Suddenly I get the impression that he is enjoying this far more than I am, and if I have any doubts remaining of that, the direction he drives the conversation in when he returns with my drink, quickly extinguishes them.

He puts an arm around Grace's shoulder affectionately, "Isn't she beautiful? And so grown up for," he grins at me playfully, "14."

Grace, mistaking his playfulness as sibling teasing, punches him on the arm, as she informs him she's nearly 17, but I find myself lost for words as my own earlier attempts to play down my age apparently come back to bite me on the arse.

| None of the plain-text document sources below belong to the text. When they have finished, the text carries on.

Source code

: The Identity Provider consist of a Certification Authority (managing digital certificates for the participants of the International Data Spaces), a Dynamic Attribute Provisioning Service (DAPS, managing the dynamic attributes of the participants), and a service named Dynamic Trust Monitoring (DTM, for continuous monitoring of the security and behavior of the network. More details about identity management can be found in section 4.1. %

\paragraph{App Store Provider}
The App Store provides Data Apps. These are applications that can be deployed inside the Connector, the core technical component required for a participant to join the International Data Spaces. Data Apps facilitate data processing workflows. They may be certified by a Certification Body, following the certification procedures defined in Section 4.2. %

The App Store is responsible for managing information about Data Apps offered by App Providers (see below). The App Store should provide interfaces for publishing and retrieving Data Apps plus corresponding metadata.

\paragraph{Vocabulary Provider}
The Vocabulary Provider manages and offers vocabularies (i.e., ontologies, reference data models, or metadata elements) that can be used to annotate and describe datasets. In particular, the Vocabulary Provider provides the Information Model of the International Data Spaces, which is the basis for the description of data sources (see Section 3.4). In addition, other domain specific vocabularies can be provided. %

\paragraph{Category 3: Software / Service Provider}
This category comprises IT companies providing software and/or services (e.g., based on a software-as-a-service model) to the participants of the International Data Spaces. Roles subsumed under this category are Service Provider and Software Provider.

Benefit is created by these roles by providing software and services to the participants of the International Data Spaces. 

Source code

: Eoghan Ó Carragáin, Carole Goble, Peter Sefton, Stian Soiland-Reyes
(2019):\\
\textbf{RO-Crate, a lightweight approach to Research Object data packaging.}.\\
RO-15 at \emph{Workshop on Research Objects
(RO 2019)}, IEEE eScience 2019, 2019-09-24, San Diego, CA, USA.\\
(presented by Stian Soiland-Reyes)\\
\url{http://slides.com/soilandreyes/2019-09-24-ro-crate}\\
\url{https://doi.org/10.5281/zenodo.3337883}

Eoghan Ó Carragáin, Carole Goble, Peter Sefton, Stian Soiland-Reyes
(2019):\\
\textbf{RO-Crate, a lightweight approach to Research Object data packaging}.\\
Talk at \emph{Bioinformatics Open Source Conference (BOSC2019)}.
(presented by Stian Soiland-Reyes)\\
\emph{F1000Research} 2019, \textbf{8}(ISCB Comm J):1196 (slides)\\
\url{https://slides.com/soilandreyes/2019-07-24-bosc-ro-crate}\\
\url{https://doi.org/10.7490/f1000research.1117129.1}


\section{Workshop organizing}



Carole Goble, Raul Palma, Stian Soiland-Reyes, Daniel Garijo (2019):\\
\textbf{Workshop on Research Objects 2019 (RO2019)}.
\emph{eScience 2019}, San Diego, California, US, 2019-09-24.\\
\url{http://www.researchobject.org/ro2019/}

Thankfully at that moment, the Maitre d comes to seat us, so the conversation peters out but as we head to the table Kieron steps back to let me go in front of him, and I'm stunned to feel the brush of a hand on my skirt, and when I turn to face him I'm greeted by raised eyes, and a wry smile.

I can't respond of course, there's no way I want to risk drawing Sam and Grace's attention to his actions so instead I opt for a very brief version of my patented death stare and move on quickly, out of his reach.

I don't know what kind of game the young Mr Strachan is playing, but I know it's one I can't afford to get involved in. No matter how attractive he is.

Once we're seated, Grace starts telling me about her day, but if I'm honest I'm barely there; all too aware of Kieron sat beside me, his earlier words about fucking me playing in my mind on repeat. It can't happen, not now, but it doesn't stop me thinking about it. In fact, I can think of nothing else.

After a few minutes Grace seems to realise that I'm not on the planet because she stops abruptly, and looks at me curiously.

"Earth to mum, are you feeling OK?"

I force myself to focus, and smile, nodding slightly, "Fine, just tired. It's been a long day."

This seems to satisfy her, and the conversation moves on, with me trying harder to keep up. We peruse our menus, and place our orders, at which point both Sam and Grace excuse themselves to use the bathrooms, which comes as quite a relief and allows me to ask the burning question of the hour.

"What the hell were you playing at?"

Kieron grins with amusement at my query, and then shrugs with a ridiculous amount of nonchalance given the situation we find ourselves in, "I didn't recognise you. You were a brunette in all Grace's photos."

It's a weak but passable excuse, I suppose, and I find myself willing to forgive him, until he continues sounding somewhat smug.

"So what's your excuse. You must have seen photos of me on G's socials. Or Dad's."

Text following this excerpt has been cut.